Using diabetes-prone NOD mice, the gold-standard diabetes model, the research group learned how to treat the abnormality by supplying neuropeptides and even reversed established diabetes.

"The major discovery was that removal of sensory neurons expressing the receptor TRPV1 neurons in NOD mice prevented islet cell inflammation and diabetes in most animals, which led us to fundamentally new insights into the mechanisms of this disease," said Dr. Michael Salter, co-principal investigator, senior scientist at SickKids, professor of Physiology and director of the Centre for the Study of Pain at the University of Toronto. "Disease protection occurred despite the fact that autoimmunity continues in the animals. This helped us to focus our studies on finding the new control circuit in the islets."

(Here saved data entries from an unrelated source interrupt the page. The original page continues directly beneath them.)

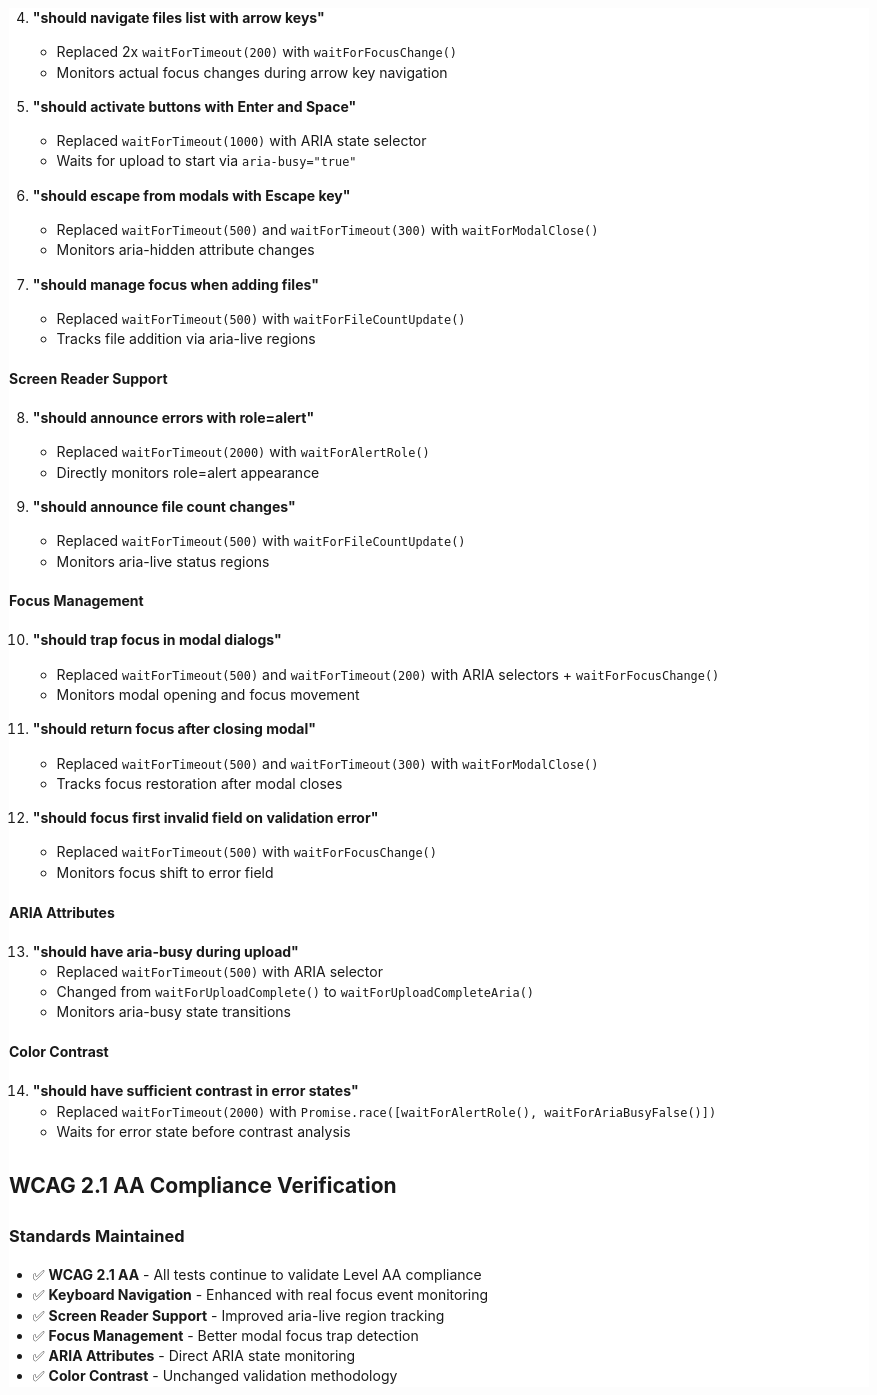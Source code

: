 4. **"should navigate files list with arrow keys"**
   - Replaced 2x `waitForTimeout(200)` with `waitForFocusChange()`
   - Monitors actual focus changes during arrow key navigation

5. **"should activate buttons with Enter and Space"**
   - Replaced `waitForTimeout(1000)` with ARIA state selector
   - Waits for upload to start via `aria-busy="true"`

6. **"should escape from modals with Escape key"**
   - Replaced `waitForTimeout(500)` and `waitForTimeout(300)` with `waitForModalClose()`
   - Monitors aria-hidden attribute changes

7. **"should manage focus when adding files"**
   - Replaced `waitForTimeout(500)` with `waitForFileCountUpdate()`
   - Tracks file addition via aria-live regions

#### Screen Reader Support
8. **"should announce errors with role=alert"**
   - Replaced `waitForTimeout(2000)` with `waitForAlertRole()`
   - Directly monitors role=alert appearance

9. **"should announce file count changes"**
   - Replaced `waitForTimeout(500)` with `waitForFileCountUpdate()`
   - Monitors aria-live status regions

#### Focus Management
10. **"should trap focus in modal dialogs"**
    - Replaced `waitForTimeout(500)` and `waitForTimeout(200)` with ARIA selectors + `waitForFocusChange()`
    - Monitors modal opening and focus movement

11. **"should return focus after closing modal"**
    - Replaced `waitForTimeout(500)` and `waitForTimeout(300)` with `waitForModalClose()`
    - Tracks focus restoration after modal closes

12. **"should focus first invalid field on validation error"**
    - Replaced `waitForTimeout(500)` with `waitForFocusChange()`
    - Monitors focus shift to error field

#### ARIA Attributes
13. **"should have aria-busy during upload"**
    - Replaced `waitForTimeout(500)` with ARIA selector
    - Changed from `waitForUploadComplete()` to `waitForUploadCompleteAria()`
    - Monitors aria-busy state transitions

#### Color Contrast
14. **"should have sufficient contrast in error states"**
    - Replaced `waitForTimeout(2000)` with `Promise.race([waitForAlertRole(), waitForAriaBusyFalse()])`
    - Waits for error state before contrast analysis

## WCAG 2.1 AA Compliance Verification

### Standards Maintained
- ✅ **WCAG 2.1 AA** - All tests continue to validate Level AA compliance
- ✅ **Keyboard Navigation** - Enhanced with real focus event monitoring
- ✅ **Screen Reader Support** - Improved aria-live region tracking
- ✅ **Focus Management** - Better modal focus trap detection
- ✅ **ARIA Attributes** - Direct ARIA state monitoring
- ✅ **Color Contrast** - Unchanged validation methodology
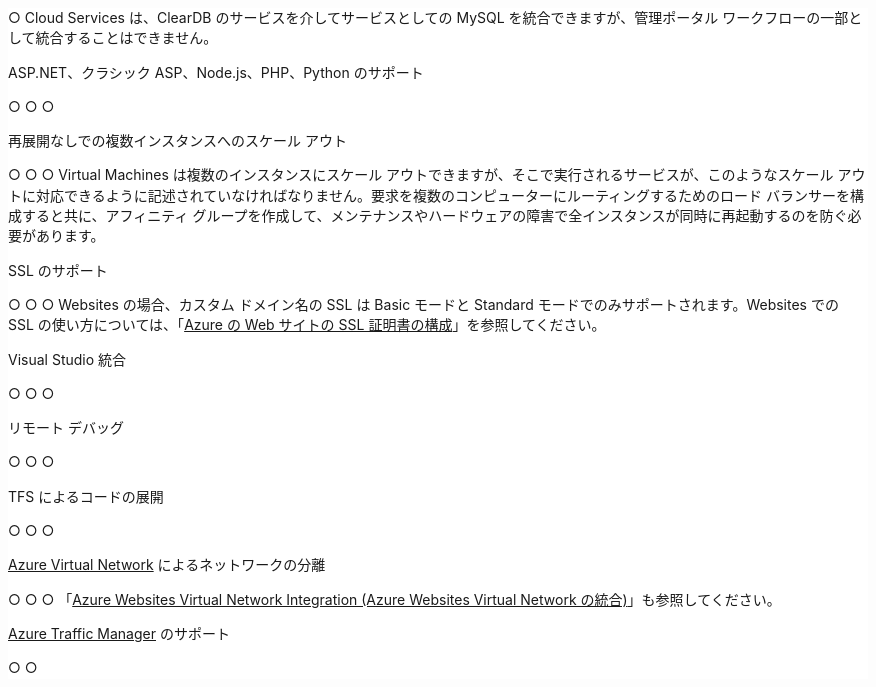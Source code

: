 <td align="left">○</td>
<td align="left">Cloud Services は、ClearDB のサービスを介してサービスとしての MySQL を統合できますが、管理ポータル ワークフローの一部として統合することはできません。</td>
</tr>
<tr class="even">
<td align="left"><p>ASP.NET、クラシック ASP、Node.js、PHP、Python のサポート</p></td>
<td align="left">○</td>
<td align="left">○</td>
<td align="left">○</td>
<td align="left"></td>
</tr>
<tr class="odd">
<td align="left"><p>再展開なしでの複数インスタンスへのスケール アウト</p></td>
<td align="left">○</td>
<td align="left">○</td>
<td align="left">○</td>
<td align="left">Virtual Machines は複数のインスタンスにスケール アウトできますが、そこで実行されるサービスが、このようなスケール アウトに対応できるように記述されていなければなりません。要求を複数のコンピューターにルーティングするためのロード バランサーを構成すると共に、アフィニティ グループを作成して、メンテナンスやハードウェアの障害で全インスタンスが同時に再起動するのを防ぐ必要があります。</td>
</tr>
<tr class="even">
<td align="left"><p>SSL のサポート</p></td>
<td align="left">○</td>
<td align="left">○</td>
<td align="left">○</td>
<td align="left">Websites の場合、カスタム ドメイン名の SSL は Basic モードと Standard モードでのみサポートされます。Websites での SSL の使い方については、「<a href="../web-sites-configure-ssl-certificate/">Azure の Web サイトの SSL 証明書の構成</a>」を参照してください。</td>
</tr>
<tr class="odd">
<td align="left"><p>Visual Studio 統合</p></td>
<td align="left">○</td>
<td align="left">○</td>
<td align="left">○</td>
<td align="left"></td>
</tr>
<tr class="even">
<td align="left"><p>リモート デバッグ</p></td>
<td align="left">○</td>
<td align="left">○</td>
<td align="left">○</td>
<td align="left"></td>
</tr>
<tr class="odd">
<td align="left"><p>TFS によるコードの展開</p></td>
<td align="left">○</td>
<td align="left">○</td>
<td align="left">○</td>
<td align="left"></td>
</tr>
<tr class="even">
<td align="left"><p><a href="/ja-jp/services/virtual-network/">Azure Virtual Network</a> によるネットワークの分離</p></td>
<td align="left">○</td>
<td align="left">○</td>
<td align="left">○</td>
<td align="left">「<a href="/blog/2014/09/15/azure-websites-virtual-network-integration/">Azure Websites Virtual Network Integration (Azure Websites Virtual Network の統合)</a>」も参照してください。</td>
</tr>
<tr class="odd">
<td align="left"><p><a href="/ja-jp/services/traffic-manager/">Azure Traffic Manager</a> のサポート</p></td>
<td align="left">○</td>
<td align="left">○</td>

Strikingly, injection of the neuropeptide substance P cleared islet inflammation in NOD mice within a day and independently normalized the elevated insulin resistance normally associated with the disease. The two effects synergized to reverse diabetes without severely toxic immunosuppression.

The studies were extended to Type 2 (obesity-associated) diabetes, in which insulin resistance is even more severe, using a number of additional model systems, thus generating strong evidence that treating the islet-sensory nerve circuit can work to dramatically normalize insulin resistance in models of Type 2 diabetes.

"This discovery opens up an entirely new field of investigations in Type 1 and possibly Type 2 diabetes, as well as tissue selective autoimmunity in general," said Dr. Pere Santamaria, study collaborator and professor of Microbiology and Infectious Diseases at the University of Calgary. "We have created a better understanding of both Type 1 and Type 2 diabetes, with new therapeutic targets and approaches derived for both diseases."

"We are now working hard to extend our studies to patients, where many have sensory nerve abnormalities, but we don’t yet know if these abnormalities start early in life and if they contribute to disease development," added Dosch.

Other members of the research team included Rozita Razavi (lead author), Yin Chan, Dr. F. Nikoo Afifiyan, Dr. Xue Jun Liu, Dr. Xiang Wan, Jason Yantha, Dr. Lan Tang from SickKids, Sue Tsai from the University of Calgary and Dr.’s John Driver and David Serreze from The Jackson Laboratory, Bar Harbor, Maine.

This research was supported by the Canadian Institutes of Health Research, the Alberta Heritage Foundation, Banting & Best Diabetes Centre, the Heart & Stroke Foundation of Ontario, the Canadian Arthritis Network, the Canadian MS Society and SickKids Foundation.